[[ DATASET EXCERPTS open ]]
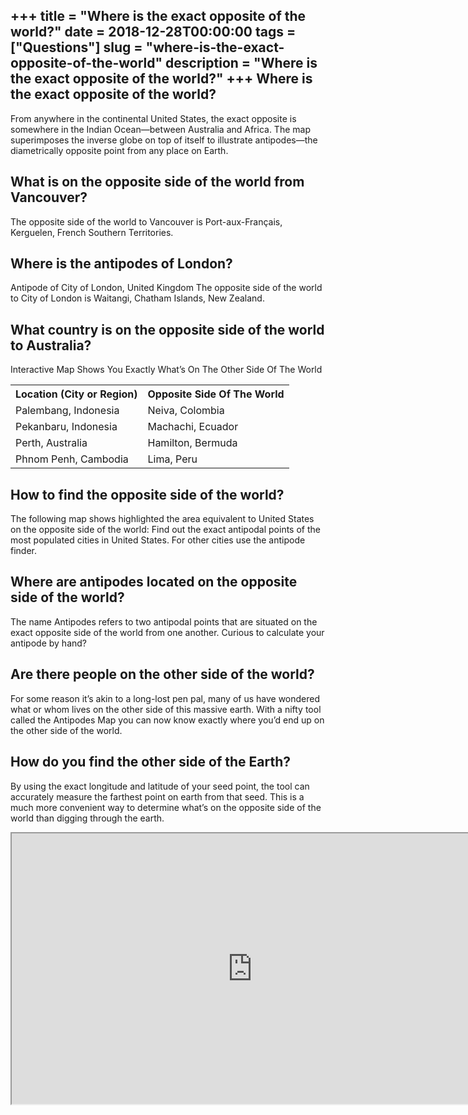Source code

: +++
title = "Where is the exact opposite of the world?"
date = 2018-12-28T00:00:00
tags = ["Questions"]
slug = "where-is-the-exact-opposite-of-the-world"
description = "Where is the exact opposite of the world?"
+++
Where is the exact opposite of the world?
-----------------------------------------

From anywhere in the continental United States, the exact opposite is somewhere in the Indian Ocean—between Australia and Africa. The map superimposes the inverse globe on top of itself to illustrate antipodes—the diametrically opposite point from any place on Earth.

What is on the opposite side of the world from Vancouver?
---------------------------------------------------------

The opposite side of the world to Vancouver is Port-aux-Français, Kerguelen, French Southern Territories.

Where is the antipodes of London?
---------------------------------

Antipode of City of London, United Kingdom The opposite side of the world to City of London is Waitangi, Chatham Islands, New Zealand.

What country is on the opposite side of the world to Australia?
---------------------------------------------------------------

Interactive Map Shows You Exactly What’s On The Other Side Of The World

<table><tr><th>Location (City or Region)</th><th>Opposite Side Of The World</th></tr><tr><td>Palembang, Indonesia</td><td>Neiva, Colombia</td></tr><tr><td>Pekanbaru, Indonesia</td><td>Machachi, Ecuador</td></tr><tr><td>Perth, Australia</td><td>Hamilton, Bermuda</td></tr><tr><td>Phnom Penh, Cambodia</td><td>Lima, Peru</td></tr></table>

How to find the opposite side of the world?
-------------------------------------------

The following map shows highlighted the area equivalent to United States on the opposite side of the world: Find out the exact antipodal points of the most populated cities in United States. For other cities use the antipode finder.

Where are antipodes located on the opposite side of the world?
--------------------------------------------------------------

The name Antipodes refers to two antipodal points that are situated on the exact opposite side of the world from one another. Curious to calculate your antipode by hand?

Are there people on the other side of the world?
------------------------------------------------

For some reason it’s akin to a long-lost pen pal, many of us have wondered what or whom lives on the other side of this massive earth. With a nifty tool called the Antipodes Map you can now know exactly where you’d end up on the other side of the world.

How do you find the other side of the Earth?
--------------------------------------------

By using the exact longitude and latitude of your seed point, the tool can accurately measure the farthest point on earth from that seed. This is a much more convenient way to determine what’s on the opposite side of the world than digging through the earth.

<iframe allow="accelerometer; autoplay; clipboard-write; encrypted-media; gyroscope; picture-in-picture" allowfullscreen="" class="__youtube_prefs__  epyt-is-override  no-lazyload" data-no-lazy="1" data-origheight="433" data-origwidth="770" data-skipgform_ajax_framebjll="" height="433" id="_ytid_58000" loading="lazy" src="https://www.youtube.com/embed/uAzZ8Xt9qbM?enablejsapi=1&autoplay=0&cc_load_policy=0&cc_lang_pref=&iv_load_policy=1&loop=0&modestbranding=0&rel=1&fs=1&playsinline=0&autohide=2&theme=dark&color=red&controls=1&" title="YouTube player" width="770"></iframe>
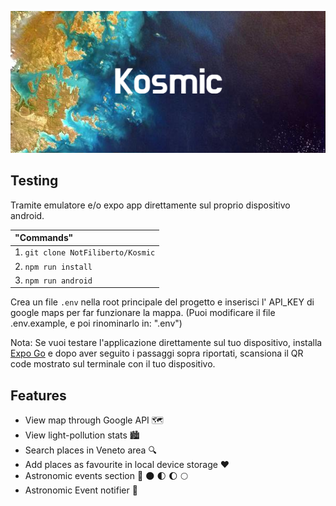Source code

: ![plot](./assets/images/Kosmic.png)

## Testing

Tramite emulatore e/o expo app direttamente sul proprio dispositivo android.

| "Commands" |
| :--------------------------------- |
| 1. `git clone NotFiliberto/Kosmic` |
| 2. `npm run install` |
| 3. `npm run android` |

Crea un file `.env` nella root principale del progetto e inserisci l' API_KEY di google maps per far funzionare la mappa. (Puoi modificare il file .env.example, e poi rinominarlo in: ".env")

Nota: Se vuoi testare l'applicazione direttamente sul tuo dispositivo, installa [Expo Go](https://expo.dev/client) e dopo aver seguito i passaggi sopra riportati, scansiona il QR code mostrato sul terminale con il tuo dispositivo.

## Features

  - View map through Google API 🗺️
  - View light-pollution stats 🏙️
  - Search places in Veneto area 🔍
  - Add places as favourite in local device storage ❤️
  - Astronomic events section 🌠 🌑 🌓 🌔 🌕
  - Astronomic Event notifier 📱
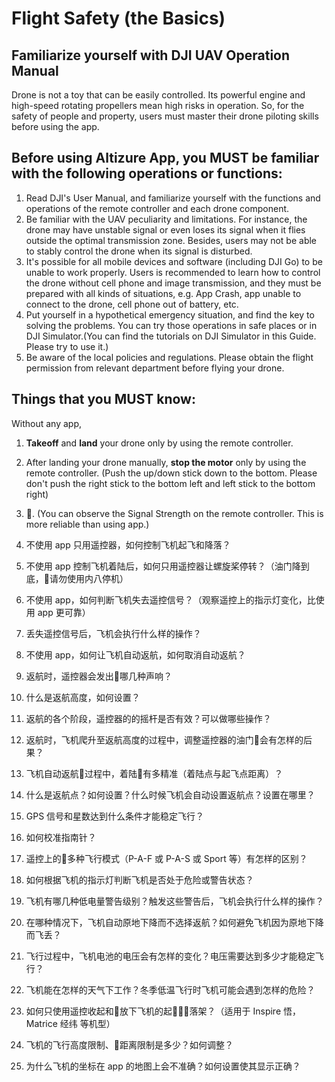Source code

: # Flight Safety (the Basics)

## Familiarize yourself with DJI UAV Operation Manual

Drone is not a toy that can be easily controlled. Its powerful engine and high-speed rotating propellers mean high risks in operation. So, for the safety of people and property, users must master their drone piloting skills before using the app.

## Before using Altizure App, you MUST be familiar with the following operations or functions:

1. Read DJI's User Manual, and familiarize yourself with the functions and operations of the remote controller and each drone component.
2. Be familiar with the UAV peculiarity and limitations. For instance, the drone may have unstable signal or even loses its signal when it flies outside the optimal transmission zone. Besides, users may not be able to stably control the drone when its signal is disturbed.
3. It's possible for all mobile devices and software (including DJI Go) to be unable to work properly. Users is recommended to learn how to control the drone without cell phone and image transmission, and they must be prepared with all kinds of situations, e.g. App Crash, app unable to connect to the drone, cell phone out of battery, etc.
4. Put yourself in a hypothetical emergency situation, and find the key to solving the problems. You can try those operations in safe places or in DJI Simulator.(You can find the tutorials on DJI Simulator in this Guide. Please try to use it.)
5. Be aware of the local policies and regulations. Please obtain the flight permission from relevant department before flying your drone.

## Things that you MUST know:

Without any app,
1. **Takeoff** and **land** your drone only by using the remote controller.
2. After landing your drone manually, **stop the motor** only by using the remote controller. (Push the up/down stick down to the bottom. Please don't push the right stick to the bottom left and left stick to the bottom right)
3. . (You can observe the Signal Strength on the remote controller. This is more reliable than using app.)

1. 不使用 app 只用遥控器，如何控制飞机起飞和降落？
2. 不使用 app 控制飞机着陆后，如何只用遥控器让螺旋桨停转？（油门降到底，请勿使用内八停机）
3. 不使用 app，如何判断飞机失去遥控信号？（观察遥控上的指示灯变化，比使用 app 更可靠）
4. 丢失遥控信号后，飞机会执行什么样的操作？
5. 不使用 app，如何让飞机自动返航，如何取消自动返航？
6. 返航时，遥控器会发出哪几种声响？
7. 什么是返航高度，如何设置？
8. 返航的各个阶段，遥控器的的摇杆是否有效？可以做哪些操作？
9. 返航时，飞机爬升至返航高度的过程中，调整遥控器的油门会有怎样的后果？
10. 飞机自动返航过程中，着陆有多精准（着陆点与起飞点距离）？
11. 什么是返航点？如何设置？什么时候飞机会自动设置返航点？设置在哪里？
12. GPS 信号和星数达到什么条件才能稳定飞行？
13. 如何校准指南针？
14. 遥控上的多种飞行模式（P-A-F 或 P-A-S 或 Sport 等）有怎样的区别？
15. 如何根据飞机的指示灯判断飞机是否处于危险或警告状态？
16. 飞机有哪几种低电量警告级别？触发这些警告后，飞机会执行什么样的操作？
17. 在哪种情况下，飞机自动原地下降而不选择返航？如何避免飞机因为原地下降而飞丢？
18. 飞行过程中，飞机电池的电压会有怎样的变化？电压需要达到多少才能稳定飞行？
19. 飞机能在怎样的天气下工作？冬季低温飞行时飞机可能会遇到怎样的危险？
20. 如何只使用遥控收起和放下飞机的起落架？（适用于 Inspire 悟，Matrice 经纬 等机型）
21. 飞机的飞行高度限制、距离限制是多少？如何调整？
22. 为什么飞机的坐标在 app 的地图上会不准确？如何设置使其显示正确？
[[ DATASET EXCERPTS closed ]]
• EXERCISE DIRECTIONS:
Transcribe the lines above between the line holding "11. 什么是返航点？如何设置？什么时候飞机会自动设置返航点？设置在哪里？" and the line holding "20. 如何只使用遥控收起和放下飞机的起落架？（适用于 Inspire", inclusive, exactly as they stand and with nothing added.

• WRITTEN RESPONSE:
11. 什么是返航点？如何设置？什么时候飞机会自动设置返航点？设置在哪里？
12. GPS 信号和星数达到什么条件才能稳定飞行？
13. 如何校准指南针？
14. 遥控上的多种飞行模式（P-A-F 或 P-A-S 或 Sport 等）有怎样的区别？
15. 如何根据飞机的指示灯判断飞机是否处于危险或警告状态？
16. 飞机有哪几种低电量警告级别？触发这些警告后，飞机会执行什么样的操作？
17. 在哪种情况下，飞机自动原地下降而不选择返航？如何避免飞机因为原地下降而飞丢？
18. 飞行过程中，飞机电池的电压会有怎样的变化？电压需要达到多少才能稳定飞行？
19. 飞机能在怎样的天气下工作？冬季低温飞行时飞机可能会遇到怎样的危险？
20. 如何只使用遥控收起和放下飞机的起落架？（适用于 Inspire 悟，Matrice 经纬 等机型）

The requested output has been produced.